Infants may be able to link memories with the sensory input experienced during nursing, which may include the flavor of alcohol in their mothers' milk. "One study found that infants who had more exposure to alcohol behaved differently – that is, were more interested – in the presence of an alcohol-scented toy versus a neutral toy than did infants with less alcohol exposure," said Gunzerath.
Although elderly drinkers reach higher blood alcohol concentrations at lower levels of consumption than younger drinkers, there is no evidence that moderate alcohol consumption causes cognitive impairment as one ages.
"The inconclusive nature of the relationship between moderate alcohol use and Alzheimer's dementia is likely due in part to the role that genetics plays in Alzheimer's occurrence," said Gunzerath. "About 25 percent of Alzheimer cases are hereditary; they are caused by mutated genes and tend to cluster in families. Although the remaining 75 percent are classified as sporadic, with no other blood relatives known to be affected, genetics may nonetheless play some role. We do not yet know if alcohol use may increase susceptibility for some genetic combinations and offer a protective effect in others."

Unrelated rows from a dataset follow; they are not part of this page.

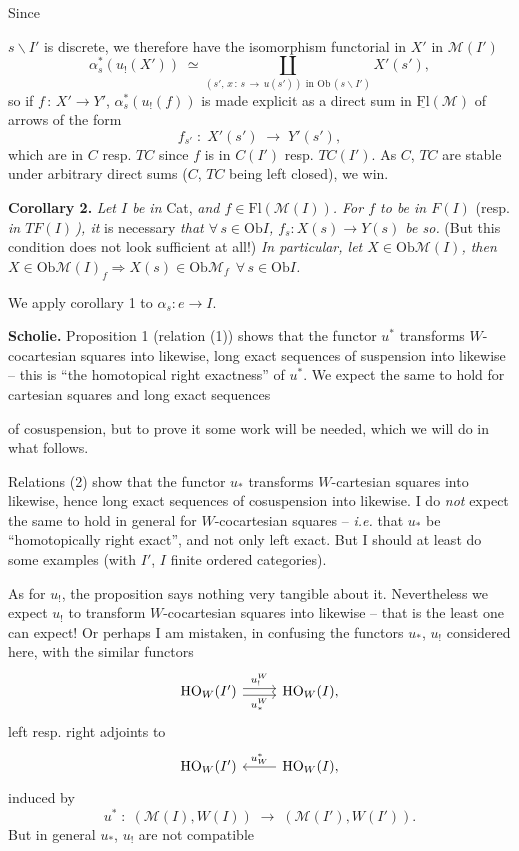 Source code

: \documentclass[11pt]{article}
\newcommand{\printedpage}[1]{\marginpar{\footnotesize p.~#1}}
\newcommand{\msp}[1]{\marginpar{\footnotesize [#1]}}
\newcommand{\M}{\mathcal{M}}
\newcommand{\Fl}{\mathrm{Fl}}
\newcommand{\Ob}{\mathrm{Ob}}
\newcommand{\HO}{\mathrm{HO}}
\begin{document}
Since

\noindent\msp{page 48}

\noindent $s\backslash I'$ is discrete, we therefore have the isomorphism functorial in $X'$ in $\M(I')$
\[
\alpha_s^*(u_{!}(X')) \;\simeq \coprod_{(s',\, x \,:\, s \,\longrightarrow\, u(s')) \text{ in } \Ob\,(s\backslash I')} X'(s'),
\]
so if $f \,:\, X' \longrightarrow Y'$, $\alpha_s^*(u_{!}(f))$ is made explicit as a direct sum in $\underline{\mathrm{Fl}}(\M)$ of arrows of the form
\[
f_{s'} \;:\; X'(s') \;\longrightarrow\; Y'(s'),
\]
\printedpage{28}
which are in $C$ resp. $TC$ since $f$ is in $C(I')$ resp. $TC(I')$. As $C$, $TC$ are stable under arbitrary direct sums ($C$, $TC$ being left closed), we win.

\textbf{Corollary 2.} \textit{Let $I$ be in} Cat, \textit{and $f \in \Fl(\M(I))$. For $f$ to be in $F(I)$} (resp. \textit{in $TF(I)$\,), it} is necessary \textit{that $\forall\, s \in \Ob I$, $f_s : X(s) \longrightarrow Y(s)$ be so.} (But this condition does not look sufficient at all!) \textit{In particular, let $X \in \Ob\M(I)$, then $X \in \Ob\M(I)_f \Longrightarrow X(s) \in \Ob\M_f \ \ \forall\, s \in \Ob I$.}

We apply corollary 1 to $\alpha_s : e \longrightarrow I$.

\textbf{Scholie.} Proposition 1 (relation (1)) shows that the functor $u^*$ transforms $W$-cocartesian squares into likewise, long exact sequences of suspension into likewise – this is ``the homotopical right exactness'' of $u^*$. We expect the same to hold for cartesian squares and long exact sequences

\noindent\msp{page 49}

\noindent of cosuspension, but to prove it some work will be needed, which we will do in what follows.

Relations (2) show that the functor $u_*$ transforms $W$-cartesian squares into likewise, hence long exact sequences of cosuspension into likewise. I do \textit{not} expect the same to hold in general for $W$-cocartesian squares – \textit{i.e.} that $u_*$ be ``homotopically right exact'', and not only left exact. But I should at least do some examples (with $I'$, $I$ finite ordered categories).

As for $u_{!}$, the proposition says nothing very tangible about it. Nevertheless we expect $u_{!}$ to transform $W$-cocartesian squares into likewise – that is the least one can expect! Or perhaps I am mistaken, in confusing the functors $u_*$, $u_{!}$ considered here, with the similar functors
\[
\begin{tikzcd}
\HO_W(I') \arrow[r, shift left, "u_{!}^W"] \arrow[r, shift right, "u_*^W"'] & \HO_W(I),
\end{tikzcd}
\]
left resp. right adjoints to
\[
\begin{tikzcd}
\HO_W(I') & \HO_W(I), \arrow[l, "u_W^*"']
\end{tikzcd}
\]
induced by
\[
u^* \;:\; (\M(I),W(I)) \;\longrightarrow\; (\M(I'),W(I')).
\]
But in general $u_*$, $u_{!}$ are not compatible
\end{document}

Given the complex nature of both Alzheimer's and macular degeneration (a reduced ability to see fine detail, and a leading cause of vision loss in older Americans), as well as the absence of further findings, Gunzerath suggested that elderly individuals refrain from altering moderate levels of alcohol consumption in an attempt to affect risk.

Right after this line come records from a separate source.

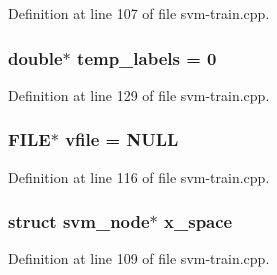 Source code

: Definition at line 107 of file svm-\/train.\-cpp.

\hypertarget{svm-train_8cpp_a8d832079d5b980f5955dcd7afc689ba9}{
\subsubsection[{temp\-\_\-labels}]{\setlength{\rightskip}{0pt plus 5cm}double$\ast$ temp\-\_\-labels = 0}}\label{svm-train_8cpp_a8d832079d5b980f5955dcd7afc689ba9}


Definition at line 129 of file svm-\/train.\-cpp.

\hypertarget{svm-train_8cpp_a32ca8324fdbaa5886494c3794aabb98e}{
\subsubsection[{vfile}]{\setlength{\rightskip}{0pt plus 5cm}F\-I\-L\-E$\ast$ vfile = N\-U\-L\-L}}\label{svm-train_8cpp_a32ca8324fdbaa5886494c3794aabb98e}


Definition at line 116 of file svm-\/train.\-cpp.

\hypertarget{svm-train_8cpp_aee6e5726660b16e12499d9bfa6eef01f}{
\subsubsection[{x\-\_\-space}]{\setlength{\rightskip}{0pt plus 5cm}struct {\bf svm\-\_\-node}$\ast$ x\-\_\-space}}\label{svm-train_8cpp_aee6e5726660b16e12499d9bfa6eef01f}


Definition at line 109 of file svm-\/train.\-cpp.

Gunzerath added that the review findings can be condensed into two key "take-away" messages.
"Drinking patterns are at least as important as total consumption in terms of alcohol's harms and benefits," she noted. "Low per-occasion consumption occurring regularly – for example, one or two drinks per day, four days a week – generally confers greater benefits and poses less harm than the same total amount consumed all at once. Secondly, the relationship between moderate alcohol consumption and disease outcome is influenced by numerous individual differences – age, sex, genetic susceptibility, lifestyle factors, metabolic rate, etc. Protective and detrimental levels of alcohol consumption cannot be generalized across the population but instead should be determined by an individual in consultation with her or his health-care provider."